Oltre ai pezzi tradizionali avete registrato un brano vostro. Nel vostro ambito questa è una cosa molto rara e vi confesso che mi piace quando un gruppo decide di uscire dalla comfort zone e osare di più. Come è nata A Stout For Breakfast e di cosa parla il testo (anche se dal titolo qualcosa si può capire)?

Il brano parla di un uomo che beve una stout al mattino per darsi la carica ma esagera un po’ e finisce per vivere mille (dis)avventure. Con la mente offuscata finisce in diverse città in cui si aggiungono a lui altri personaggi che però, puntualmente, anziché aiutarlo a tornare a casa lo invitano a bere in un Irish pub. Abbiamo usato questo espediente narrativo per ricordare la mattina alcolica con cui iniziammo il nostro secondo viaggio a Dublino, i compagni che sono entrati nella band col tempo e alcune vicissitudini realmente accadute durante il viaggio in camper. Come si suol dire “tratto da una storia vera”.

Ci saranno in futuro degli altri brani originali?

Sicuramente. Abbiamo raccolto molto materiale durante il lockdown e scritto diversi brani. Nell’ultimo anno li abbiamo lasciati da parte perché siamo stati impegnati in altri progetti come Seven Irish Nights con la nostra nuova etichetta discografica Maxy Sound, ma arriveranno col tempo dato che non vediamo l’ora di farveli sentire, soprattutto dopo il riscontro positivo avuto con A Stout for Breakfast.

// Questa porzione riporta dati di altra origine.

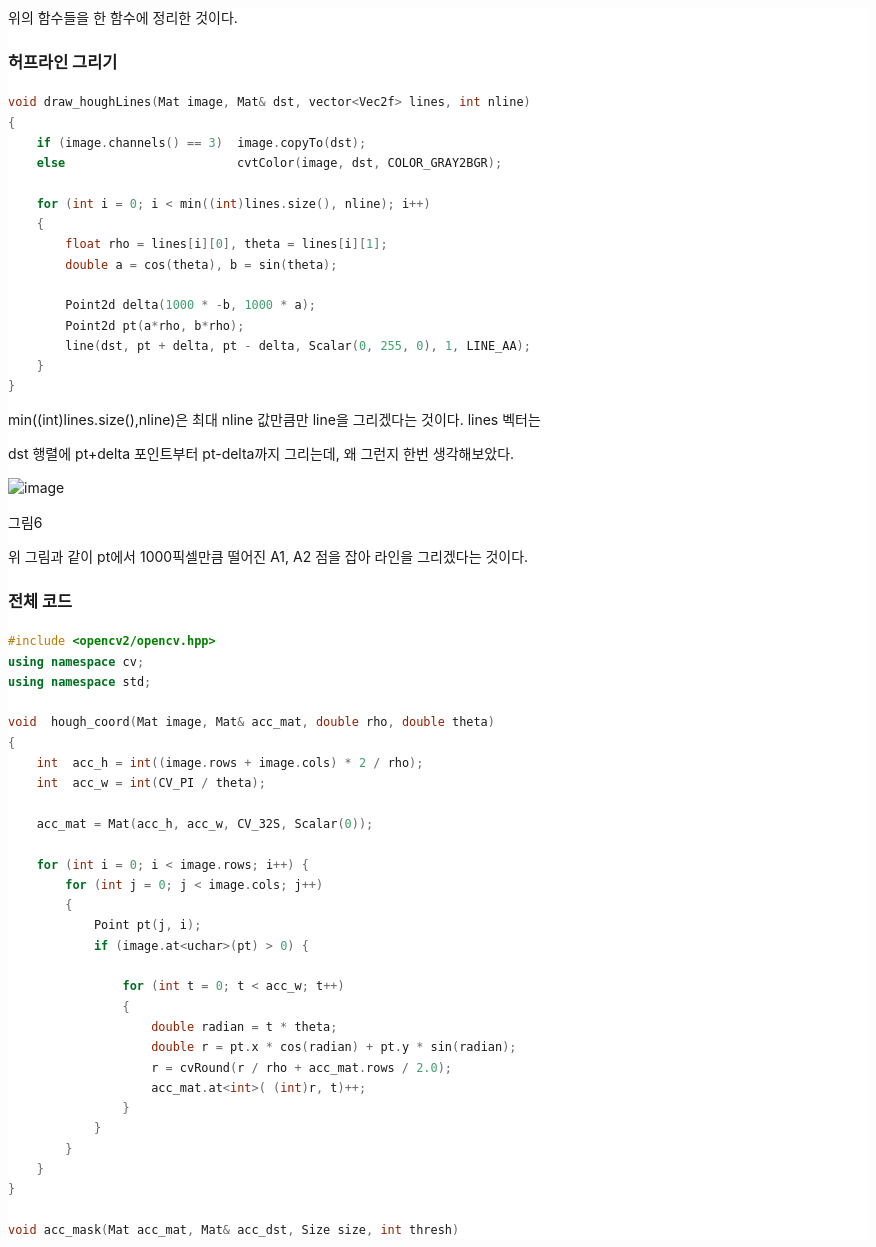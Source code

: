 위의 함수들을 한 함수에 정리한 것이다.



### 허프라인 그리기

```c++
void draw_houghLines(Mat image, Mat& dst, vector<Vec2f> lines, int nline)
{
	if (image.channels() == 3)	image.copyTo(dst);
	else 						cvtColor(image, dst, COLOR_GRAY2BGR);

	for (int i = 0; i < min((int)lines.size(), nline); i++)
	{
		float rho = lines[i][0], theta = lines[i][1];
		double a = cos(theta), b = sin(theta);

		Point2d delta(1000 * -b, 1000 * a);
		Point2d pt(a*rho, b*rho);
		line(dst, pt + delta, pt - delta, Scalar(0, 255, 0), 1, LINE_AA);
	}
}
```

min((int)lines.size(),nline)은 최대 nline 값만큼만 line을 그리겠다는 것이다. lines 벡터는  

dst 행렬에 pt+delta 포인트부터 pt-delta까지 그리는데, 왜 그런지 한번 생각해보았다.

![image](https://user-images.githubusercontent.com/67038853/102227936-7a211a00-3f2d-11eb-9b6e-c4f566b3eca6.png)

그림6

위 그림과 같이 pt에서 1000픽셀만큼 떨어진 A1, A2 점을 잡아 라인을 그리겠다는 것이다.

### 전체 코드

```c++
#include <opencv2/opencv.hpp>
using namespace cv;
using namespace std;

void  hough_coord(Mat image, Mat& acc_mat, double rho, double theta)
{
	int  acc_h = int((image.rows + image.cols) * 2 / rho);
	int  acc_w = int(CV_PI / theta);

	acc_mat = Mat(acc_h, acc_w, CV_32S, Scalar(0));

	for (int i = 0; i < image.rows; i++) {
		for (int j = 0; j < image.cols; j++)
		{
			Point pt(j, i);
			if (image.at<uchar>(pt) > 0) {

				for (int t = 0; t < acc_w; t++)
				{
					double radian = t * theta;
					double r = pt.x * cos(radian) + pt.y * sin(radian);
					r = cvRound(r / rho + acc_mat.rows / 2.0);
					acc_mat.at<int>( (int)r, t)++;
				}
			}
		}
	}
}

void acc_mask(Mat acc_mat, Mat& acc_dst, Size size, int thresh)
```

Ho apprezzato i riarrangiamenti delle canzoni classiche. Senza stravolgere, avete apportato piccole modifiche che si notano ma non “straniscono” l’ascoltatore che alla fine si aspetta di ascoltare e cantare le varie All For My GrogSeven Drunken Nights.

L’arrangiamento della musica tradizionale è effettivamente delicato. Da una parte replicare la stessa versione di un altro gruppo storico come i Dubliners o i Wolfe Tones non apporta alcun valore aggiunto a quello che proponi e dall’altra, se ti discosti troppo da ciò che una determinata canzone rappresenta, che vuole esprimere a livello emotivo, con un determinato mood o determinate parole, finisci per creare qualcosa che poco ha a che fare con ciò da cui sei partito. Per questo a noi piace addentrarci nelle melodie e nei testi che sono stati tramandati per secoli, prima oralmente e poi per iscritto, per capire da dove nascono, che importanza hanno avuto e come mai sono riuscite ad arrivare a noi. Questo ci affascina ed è così che cerchiamo di arrangiare versioni che possano contribuire all’arricchimento della musica tradizionale irlandese e tramandarle ulteriormente come i bardi fecero prima di noi.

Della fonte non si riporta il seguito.